The latter article surveys the state of the industry circa 1993, when the paper was published  and serves as a sort of rebuttal to the pessimism of the original. Among its takeaways:

  • The key issue with Pierce’s letter was his assumption that in order for speech recognition to become useful, computers would need to comprehend what words mean. Given the technology of the time, this was completely infeasible.

  • In a sense, Pierce was right: by 1993 computers had meager understanding of language and in 2018, they’re still notoriously bad at discerning meaning.

  • Pierce’s mistake lay in his failure to anticipate the myriad ways speech recognition can be useful, even when the computer doesn’t know what the words actually mean.

The Whither sequel ends with a prognosis, forecasting where ASR would head in the years after 1993. The section is couched in cheeky hedges (‘We confidently predict that at least one of these eight predictions will turn out to have been incorrect’)  but it’s intriguing all the same. Among their eight predictions:

  • By the year 2000, more people will get remote information via voice dialogues than by typing commands on computer keyboards to access remote databases.

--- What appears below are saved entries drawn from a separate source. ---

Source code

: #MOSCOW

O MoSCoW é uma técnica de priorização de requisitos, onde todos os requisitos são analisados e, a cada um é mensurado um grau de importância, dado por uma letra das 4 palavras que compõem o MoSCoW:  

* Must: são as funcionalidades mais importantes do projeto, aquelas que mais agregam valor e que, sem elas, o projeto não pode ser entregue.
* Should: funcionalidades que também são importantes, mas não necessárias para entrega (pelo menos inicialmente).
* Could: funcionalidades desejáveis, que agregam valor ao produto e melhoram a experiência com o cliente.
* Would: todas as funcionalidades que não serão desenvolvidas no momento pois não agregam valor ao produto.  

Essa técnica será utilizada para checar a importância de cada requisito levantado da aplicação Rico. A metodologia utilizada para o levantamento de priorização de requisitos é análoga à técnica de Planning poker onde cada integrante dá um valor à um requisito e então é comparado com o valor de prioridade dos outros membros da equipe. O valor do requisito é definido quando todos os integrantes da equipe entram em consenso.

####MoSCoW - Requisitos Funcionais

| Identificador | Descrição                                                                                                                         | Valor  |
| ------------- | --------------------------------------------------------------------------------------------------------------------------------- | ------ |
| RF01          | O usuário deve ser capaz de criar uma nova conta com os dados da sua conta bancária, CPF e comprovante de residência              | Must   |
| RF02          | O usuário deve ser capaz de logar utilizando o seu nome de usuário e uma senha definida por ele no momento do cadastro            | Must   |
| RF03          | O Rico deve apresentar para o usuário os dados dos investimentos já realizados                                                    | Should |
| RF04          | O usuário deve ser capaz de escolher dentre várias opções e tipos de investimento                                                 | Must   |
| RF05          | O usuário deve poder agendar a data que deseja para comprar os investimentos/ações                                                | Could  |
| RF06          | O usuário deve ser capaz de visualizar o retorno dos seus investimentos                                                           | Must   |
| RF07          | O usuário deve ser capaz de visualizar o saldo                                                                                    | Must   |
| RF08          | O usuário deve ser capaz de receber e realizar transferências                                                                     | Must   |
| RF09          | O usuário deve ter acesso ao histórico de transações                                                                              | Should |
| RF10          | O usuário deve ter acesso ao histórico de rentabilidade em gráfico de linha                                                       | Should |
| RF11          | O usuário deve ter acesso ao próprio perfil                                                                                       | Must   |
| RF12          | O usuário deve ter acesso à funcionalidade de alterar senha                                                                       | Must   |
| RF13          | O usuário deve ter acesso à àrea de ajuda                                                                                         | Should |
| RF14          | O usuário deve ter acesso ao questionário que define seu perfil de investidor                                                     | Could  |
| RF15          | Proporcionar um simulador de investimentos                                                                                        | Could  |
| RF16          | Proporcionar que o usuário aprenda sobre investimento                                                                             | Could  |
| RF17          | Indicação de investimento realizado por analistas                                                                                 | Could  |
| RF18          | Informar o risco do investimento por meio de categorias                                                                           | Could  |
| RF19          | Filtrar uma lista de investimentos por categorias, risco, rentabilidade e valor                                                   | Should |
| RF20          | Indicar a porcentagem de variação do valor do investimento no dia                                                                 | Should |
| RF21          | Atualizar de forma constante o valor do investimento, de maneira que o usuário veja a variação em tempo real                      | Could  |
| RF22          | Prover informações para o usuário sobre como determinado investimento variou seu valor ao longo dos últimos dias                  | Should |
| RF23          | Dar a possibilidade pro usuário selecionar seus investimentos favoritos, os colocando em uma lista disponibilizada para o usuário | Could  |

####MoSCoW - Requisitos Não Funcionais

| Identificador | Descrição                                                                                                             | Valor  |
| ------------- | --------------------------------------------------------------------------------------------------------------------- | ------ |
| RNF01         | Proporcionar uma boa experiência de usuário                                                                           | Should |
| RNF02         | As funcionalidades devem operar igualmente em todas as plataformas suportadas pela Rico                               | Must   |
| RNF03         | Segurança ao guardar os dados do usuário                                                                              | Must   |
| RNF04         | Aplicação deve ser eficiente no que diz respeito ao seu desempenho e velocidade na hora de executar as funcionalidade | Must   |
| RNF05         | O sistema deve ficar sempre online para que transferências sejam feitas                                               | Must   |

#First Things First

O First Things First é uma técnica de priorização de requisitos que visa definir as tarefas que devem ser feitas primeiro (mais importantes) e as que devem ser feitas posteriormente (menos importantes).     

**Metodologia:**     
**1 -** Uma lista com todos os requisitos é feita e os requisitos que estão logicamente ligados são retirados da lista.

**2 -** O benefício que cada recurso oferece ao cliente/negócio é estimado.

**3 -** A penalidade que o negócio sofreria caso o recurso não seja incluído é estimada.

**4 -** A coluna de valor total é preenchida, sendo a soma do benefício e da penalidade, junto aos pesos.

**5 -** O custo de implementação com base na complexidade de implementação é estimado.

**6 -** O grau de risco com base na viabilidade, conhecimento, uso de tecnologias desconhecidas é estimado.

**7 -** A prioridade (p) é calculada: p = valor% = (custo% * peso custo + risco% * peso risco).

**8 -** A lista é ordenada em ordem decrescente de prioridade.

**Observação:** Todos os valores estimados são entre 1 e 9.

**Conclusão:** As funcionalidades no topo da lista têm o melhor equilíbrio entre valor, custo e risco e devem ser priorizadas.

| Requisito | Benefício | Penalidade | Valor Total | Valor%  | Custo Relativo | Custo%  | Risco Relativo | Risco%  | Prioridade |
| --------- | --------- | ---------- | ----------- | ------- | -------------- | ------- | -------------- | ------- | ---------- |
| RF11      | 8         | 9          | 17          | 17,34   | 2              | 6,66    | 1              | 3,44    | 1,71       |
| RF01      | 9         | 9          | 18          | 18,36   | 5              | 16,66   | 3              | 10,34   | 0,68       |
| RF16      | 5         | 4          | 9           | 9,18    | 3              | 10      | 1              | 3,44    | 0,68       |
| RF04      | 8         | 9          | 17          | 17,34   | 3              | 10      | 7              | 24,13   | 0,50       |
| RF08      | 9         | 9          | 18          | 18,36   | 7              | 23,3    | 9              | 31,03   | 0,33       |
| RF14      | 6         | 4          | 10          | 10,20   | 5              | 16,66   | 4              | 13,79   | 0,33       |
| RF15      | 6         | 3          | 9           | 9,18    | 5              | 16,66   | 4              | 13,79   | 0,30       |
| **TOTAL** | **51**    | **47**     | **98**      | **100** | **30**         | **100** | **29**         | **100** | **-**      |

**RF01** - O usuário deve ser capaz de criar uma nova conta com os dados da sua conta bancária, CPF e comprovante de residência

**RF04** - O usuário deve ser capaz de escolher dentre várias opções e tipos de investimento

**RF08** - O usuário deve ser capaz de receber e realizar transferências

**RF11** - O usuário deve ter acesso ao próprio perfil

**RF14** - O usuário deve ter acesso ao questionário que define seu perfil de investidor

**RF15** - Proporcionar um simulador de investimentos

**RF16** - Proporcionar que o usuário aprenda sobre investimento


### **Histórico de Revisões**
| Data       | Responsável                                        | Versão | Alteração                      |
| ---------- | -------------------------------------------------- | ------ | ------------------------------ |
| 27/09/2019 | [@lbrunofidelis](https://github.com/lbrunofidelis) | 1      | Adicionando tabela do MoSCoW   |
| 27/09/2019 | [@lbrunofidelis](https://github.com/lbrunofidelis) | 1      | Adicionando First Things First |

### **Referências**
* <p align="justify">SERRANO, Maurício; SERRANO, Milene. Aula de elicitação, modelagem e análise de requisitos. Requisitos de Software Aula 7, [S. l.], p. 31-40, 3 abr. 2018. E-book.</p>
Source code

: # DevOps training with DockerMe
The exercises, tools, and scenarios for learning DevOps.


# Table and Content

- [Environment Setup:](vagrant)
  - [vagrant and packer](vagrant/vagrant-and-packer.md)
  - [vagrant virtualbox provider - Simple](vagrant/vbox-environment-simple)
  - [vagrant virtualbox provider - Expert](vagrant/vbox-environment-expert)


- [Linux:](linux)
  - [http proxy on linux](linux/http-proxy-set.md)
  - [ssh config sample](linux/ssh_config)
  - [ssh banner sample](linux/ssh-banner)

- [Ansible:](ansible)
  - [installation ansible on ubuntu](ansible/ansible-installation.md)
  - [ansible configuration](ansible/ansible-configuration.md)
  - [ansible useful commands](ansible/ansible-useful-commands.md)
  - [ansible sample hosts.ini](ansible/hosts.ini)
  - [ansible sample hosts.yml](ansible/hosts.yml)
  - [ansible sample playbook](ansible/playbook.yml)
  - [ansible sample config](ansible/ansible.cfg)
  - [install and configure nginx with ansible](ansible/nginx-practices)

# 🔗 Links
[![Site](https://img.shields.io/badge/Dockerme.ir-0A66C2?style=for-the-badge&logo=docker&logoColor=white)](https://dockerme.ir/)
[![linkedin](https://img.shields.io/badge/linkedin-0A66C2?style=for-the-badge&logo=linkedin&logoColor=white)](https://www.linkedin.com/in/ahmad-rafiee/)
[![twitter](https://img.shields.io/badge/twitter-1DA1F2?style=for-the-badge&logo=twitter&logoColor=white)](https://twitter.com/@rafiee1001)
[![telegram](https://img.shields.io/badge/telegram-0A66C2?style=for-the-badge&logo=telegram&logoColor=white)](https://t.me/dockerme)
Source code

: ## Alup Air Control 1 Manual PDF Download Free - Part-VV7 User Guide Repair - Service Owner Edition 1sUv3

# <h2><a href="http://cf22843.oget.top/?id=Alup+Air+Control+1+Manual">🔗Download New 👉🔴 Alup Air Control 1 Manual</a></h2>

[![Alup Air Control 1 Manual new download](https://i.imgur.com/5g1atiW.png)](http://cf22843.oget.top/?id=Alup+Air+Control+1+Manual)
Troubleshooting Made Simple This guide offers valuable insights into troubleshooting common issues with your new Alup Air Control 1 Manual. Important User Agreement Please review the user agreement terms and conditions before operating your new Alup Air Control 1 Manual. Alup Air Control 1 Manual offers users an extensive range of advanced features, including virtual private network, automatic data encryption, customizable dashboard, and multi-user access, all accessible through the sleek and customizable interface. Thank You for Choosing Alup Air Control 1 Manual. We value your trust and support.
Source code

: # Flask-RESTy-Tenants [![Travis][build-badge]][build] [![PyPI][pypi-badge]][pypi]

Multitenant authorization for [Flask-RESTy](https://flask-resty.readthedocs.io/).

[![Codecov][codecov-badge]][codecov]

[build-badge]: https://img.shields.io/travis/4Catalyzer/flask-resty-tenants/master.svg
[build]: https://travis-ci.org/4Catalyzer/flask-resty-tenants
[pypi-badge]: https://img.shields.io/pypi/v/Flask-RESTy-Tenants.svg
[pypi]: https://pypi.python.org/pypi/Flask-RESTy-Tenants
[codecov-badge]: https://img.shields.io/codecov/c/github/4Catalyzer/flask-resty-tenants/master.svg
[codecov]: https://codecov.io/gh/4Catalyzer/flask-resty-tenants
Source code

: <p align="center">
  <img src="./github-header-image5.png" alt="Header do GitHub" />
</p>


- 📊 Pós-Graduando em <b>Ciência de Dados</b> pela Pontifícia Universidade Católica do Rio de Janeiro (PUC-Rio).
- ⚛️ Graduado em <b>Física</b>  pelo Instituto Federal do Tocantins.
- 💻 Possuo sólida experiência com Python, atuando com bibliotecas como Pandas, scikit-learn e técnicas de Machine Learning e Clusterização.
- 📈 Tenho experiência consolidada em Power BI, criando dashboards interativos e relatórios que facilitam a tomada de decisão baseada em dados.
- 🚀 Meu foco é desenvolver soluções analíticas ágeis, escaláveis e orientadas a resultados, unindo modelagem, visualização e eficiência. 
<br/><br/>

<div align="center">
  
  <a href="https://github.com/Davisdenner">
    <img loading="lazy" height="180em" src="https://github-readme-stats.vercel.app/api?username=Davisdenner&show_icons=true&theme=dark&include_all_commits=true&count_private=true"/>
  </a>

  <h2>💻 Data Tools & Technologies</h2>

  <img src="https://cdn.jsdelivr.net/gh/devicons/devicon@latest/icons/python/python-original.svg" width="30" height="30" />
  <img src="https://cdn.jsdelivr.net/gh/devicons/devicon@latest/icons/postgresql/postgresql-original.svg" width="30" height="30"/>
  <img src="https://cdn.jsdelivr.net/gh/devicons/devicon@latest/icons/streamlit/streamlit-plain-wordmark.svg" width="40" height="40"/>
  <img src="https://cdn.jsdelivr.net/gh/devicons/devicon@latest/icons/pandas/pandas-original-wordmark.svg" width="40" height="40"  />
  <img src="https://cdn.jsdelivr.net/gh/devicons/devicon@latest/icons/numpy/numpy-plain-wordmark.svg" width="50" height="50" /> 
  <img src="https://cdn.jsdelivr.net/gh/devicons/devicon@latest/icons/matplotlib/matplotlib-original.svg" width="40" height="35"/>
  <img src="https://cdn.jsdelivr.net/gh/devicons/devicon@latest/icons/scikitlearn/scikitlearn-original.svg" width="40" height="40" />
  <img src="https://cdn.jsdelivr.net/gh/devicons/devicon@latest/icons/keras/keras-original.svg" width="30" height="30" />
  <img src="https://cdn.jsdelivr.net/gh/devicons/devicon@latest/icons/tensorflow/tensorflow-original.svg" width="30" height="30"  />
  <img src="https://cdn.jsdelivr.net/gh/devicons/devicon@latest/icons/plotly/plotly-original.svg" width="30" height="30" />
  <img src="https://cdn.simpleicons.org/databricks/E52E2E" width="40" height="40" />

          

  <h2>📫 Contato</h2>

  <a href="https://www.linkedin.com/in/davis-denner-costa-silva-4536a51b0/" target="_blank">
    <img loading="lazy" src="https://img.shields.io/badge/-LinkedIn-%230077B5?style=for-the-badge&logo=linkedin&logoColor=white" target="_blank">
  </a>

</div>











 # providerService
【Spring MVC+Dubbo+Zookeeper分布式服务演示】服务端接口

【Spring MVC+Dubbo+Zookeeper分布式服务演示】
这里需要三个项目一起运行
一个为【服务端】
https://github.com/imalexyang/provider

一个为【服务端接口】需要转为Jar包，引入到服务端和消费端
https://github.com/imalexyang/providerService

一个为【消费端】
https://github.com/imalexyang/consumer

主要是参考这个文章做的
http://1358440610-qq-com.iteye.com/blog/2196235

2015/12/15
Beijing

  • People will learn to modify their speech habits to use speech recognition devices, just as they have changed their speaking behavior to leave messages on answering machines. Even though they will learn how to use this technology, people will always complain about speech recognizers.

More recent developments in the current state of automatic speech recognition have seen neural networks playing a starring role.

But neural networks are actually as old as most of the approaches described in this two-part blog, they were introduced in the 1950s. It wasn’t until the computational power of the modern era (along with much larger data sets) that they changed the landscape.

ASR: Automatic Speech Recognition

Timeline via Juang & Rabiner

One major challenge in developing commercially successful devices with ASL was that the models being used required gigabytes of memory, meaning that you wouldn’t download them to your mobile device. With the advent of cloud-based solutions and broadband connection speeds, then software platforms like ours can do all the hard work away from your device.

In the last three or four years, the rapid spread of ASL has come with the ability of millions of users with only modestly powered devices, but with good connections to the cloud, to interact with state-of-the-art software. It’s the same development that has allowed us at SnatchBot to provide NLP, Machine Learning, Text-t0-Speech and all the features you need from a chatbot, without you having to know coding or download massive files.

Understanding the past reminds us how important these latest developments are and appreciate that the era 2015-2025 is going to be remembered for bringing AI communications into everyday life across the entire planet.

This article is based on a collaboration with Descript.